PROBLEM DETAILS. Only the lines from the start of the entries up to and including the line with "## things I" should be written out, exactly as they stand.

(Stored data)
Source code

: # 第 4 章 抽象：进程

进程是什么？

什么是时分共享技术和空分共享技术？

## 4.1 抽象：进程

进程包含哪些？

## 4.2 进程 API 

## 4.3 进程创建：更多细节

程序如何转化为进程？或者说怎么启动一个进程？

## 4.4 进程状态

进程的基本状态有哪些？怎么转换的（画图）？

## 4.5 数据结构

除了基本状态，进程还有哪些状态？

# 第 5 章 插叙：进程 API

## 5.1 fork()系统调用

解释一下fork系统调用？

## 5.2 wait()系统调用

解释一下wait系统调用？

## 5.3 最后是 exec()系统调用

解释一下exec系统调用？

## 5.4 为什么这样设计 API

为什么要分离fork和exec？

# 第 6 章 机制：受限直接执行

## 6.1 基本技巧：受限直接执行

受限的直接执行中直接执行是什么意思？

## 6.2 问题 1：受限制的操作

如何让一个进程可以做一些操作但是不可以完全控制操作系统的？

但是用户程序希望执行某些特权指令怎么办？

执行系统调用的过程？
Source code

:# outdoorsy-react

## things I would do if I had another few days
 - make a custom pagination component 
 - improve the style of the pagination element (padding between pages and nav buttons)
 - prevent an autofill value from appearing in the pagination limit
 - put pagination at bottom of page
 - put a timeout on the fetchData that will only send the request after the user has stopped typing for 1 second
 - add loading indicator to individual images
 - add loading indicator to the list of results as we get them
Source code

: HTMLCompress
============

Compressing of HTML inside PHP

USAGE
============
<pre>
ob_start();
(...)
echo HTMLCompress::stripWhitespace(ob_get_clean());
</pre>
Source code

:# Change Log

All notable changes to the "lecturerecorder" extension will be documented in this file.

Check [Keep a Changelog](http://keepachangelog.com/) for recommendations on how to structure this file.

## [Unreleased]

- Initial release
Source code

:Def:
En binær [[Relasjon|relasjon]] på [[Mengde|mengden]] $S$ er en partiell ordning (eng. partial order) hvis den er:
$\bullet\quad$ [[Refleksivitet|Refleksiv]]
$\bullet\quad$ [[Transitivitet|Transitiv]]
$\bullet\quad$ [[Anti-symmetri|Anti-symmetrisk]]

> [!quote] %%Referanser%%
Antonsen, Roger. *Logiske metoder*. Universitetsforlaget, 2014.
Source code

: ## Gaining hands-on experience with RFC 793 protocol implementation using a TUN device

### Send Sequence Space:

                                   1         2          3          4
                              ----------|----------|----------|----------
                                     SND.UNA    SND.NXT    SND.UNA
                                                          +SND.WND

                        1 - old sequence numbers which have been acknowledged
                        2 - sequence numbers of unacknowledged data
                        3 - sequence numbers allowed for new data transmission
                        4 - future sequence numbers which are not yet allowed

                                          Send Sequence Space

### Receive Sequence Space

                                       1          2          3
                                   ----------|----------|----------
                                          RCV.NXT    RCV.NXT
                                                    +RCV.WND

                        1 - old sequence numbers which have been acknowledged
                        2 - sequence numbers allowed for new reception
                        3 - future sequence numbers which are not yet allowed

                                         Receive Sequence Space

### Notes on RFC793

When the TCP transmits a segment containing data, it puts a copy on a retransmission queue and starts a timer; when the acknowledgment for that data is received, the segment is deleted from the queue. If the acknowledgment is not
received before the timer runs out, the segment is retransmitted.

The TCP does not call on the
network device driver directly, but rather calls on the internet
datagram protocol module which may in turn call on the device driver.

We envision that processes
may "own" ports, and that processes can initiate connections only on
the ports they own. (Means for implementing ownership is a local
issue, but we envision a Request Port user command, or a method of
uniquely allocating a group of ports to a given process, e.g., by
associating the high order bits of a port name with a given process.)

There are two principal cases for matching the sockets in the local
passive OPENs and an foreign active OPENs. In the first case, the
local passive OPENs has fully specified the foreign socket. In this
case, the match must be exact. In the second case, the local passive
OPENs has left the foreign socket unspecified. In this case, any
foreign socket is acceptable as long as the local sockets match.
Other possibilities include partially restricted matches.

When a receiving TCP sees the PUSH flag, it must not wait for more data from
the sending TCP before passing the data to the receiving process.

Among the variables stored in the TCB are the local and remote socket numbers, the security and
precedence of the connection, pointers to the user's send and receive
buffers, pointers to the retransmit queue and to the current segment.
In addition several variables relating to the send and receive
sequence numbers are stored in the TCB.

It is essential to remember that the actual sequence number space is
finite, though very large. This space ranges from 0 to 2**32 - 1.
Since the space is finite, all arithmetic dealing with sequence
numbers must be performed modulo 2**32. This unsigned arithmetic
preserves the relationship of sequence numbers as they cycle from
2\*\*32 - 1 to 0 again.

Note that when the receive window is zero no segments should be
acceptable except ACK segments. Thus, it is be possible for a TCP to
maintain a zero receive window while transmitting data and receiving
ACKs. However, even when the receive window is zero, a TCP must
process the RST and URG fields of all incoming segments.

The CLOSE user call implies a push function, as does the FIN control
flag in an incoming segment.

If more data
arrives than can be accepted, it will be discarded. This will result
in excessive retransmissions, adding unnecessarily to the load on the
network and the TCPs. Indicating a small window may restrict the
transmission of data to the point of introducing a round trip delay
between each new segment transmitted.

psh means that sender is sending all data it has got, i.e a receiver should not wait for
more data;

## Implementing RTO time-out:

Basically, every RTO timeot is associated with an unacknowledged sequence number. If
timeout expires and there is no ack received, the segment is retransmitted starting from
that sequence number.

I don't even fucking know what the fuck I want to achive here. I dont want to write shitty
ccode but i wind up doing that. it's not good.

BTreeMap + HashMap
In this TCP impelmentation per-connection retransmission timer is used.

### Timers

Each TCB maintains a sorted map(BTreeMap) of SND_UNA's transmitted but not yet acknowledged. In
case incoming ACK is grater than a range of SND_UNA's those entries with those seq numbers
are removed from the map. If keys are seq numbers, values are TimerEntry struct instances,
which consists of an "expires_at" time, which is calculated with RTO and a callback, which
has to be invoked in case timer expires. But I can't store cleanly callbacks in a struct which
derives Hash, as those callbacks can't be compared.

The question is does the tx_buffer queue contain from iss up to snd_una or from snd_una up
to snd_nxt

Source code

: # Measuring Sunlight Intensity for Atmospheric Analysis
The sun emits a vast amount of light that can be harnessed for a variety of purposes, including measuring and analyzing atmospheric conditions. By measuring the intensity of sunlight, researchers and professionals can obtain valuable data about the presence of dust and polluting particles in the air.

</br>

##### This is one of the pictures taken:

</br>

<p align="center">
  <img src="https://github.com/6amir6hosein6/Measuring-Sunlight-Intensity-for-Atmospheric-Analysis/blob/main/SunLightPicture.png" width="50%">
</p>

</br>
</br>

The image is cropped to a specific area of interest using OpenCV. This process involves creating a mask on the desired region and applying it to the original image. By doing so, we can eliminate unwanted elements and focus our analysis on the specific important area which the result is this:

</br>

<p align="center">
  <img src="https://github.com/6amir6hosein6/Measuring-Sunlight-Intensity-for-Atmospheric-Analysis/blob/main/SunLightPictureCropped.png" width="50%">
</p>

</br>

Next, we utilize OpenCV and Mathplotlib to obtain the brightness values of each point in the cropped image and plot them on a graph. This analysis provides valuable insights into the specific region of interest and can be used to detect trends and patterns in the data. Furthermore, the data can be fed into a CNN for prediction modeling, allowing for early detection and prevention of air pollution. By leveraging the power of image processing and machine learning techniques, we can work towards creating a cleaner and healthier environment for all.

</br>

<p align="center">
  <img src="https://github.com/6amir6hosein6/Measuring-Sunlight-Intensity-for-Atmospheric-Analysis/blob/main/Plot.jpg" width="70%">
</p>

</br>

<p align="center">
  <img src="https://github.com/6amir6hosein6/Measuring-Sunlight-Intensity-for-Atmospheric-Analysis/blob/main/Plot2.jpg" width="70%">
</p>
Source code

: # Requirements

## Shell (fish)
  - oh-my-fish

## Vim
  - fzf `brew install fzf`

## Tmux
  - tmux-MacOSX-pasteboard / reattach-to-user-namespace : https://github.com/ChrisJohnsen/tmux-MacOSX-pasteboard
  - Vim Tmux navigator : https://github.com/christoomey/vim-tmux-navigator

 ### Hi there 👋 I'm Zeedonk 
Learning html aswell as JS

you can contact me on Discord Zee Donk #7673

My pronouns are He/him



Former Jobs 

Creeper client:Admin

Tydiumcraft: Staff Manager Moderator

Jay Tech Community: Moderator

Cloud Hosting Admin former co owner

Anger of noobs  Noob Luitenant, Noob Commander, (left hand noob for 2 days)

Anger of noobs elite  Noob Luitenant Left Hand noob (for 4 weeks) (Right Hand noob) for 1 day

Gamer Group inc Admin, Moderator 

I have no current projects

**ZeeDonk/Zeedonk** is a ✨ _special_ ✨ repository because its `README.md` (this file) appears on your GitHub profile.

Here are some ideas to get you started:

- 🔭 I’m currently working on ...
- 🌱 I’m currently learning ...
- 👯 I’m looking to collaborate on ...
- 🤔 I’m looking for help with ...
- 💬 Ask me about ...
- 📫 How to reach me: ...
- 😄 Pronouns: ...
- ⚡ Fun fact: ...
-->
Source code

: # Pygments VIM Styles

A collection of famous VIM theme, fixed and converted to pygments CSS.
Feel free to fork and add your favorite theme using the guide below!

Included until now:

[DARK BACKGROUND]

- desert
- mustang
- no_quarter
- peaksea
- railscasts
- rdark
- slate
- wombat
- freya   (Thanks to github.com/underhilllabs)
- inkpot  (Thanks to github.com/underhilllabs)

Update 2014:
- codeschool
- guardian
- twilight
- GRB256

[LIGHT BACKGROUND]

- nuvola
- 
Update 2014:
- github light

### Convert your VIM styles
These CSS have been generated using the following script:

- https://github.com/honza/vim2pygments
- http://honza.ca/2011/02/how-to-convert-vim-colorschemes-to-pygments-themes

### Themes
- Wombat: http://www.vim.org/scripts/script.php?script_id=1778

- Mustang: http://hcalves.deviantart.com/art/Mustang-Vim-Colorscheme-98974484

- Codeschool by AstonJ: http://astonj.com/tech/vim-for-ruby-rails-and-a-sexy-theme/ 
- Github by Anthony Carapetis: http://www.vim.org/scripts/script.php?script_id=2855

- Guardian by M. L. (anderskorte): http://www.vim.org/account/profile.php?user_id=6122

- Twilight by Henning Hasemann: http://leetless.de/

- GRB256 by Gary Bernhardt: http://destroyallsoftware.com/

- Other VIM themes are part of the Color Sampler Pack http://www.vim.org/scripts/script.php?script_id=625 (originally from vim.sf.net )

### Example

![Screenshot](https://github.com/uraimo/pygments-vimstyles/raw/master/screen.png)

SOLUTION TO THE PROBLEM.
Source code

: # 第 4 章 抽象：进程

进程是什么？

什么是时分共享技术和空分共享技术？

## 4.1 抽象：进程

进程包含哪些？

## 4.2 进程 API 

## 4.3 进程创建：更多细节

程序如何转化为进程？或者说怎么启动一个进程？

## 4.4 进程状态

进程的基本状态有哪些？怎么转换的（画图）？

## 4.5 数据结构

除了基本状态，进程还有哪些状态？

# 第 5 章 插叙：进程 API

## 5.1 fork()系统调用

解释一下fork系统调用？

## 5.2 wait()系统调用

解释一下wait系统调用？

## 5.3 最后是 exec()系统调用

解释一下exec系统调用？

## 5.4 为什么这样设计 API

为什么要分离fork和exec？

# 第 6 章 机制：受限直接执行

## 6.1 基本技巧：受限直接执行

受限的直接执行中直接执行是什么意思？

## 6.2 问题 1：受限制的操作

如何让一个进程可以做一些操作但是不可以完全控制操作系统的？

但是用户程序希望执行某些特权指令怎么办？

执行系统调用的过程？
Source code

:# outdoorsy-react

## things I would do if I had another few days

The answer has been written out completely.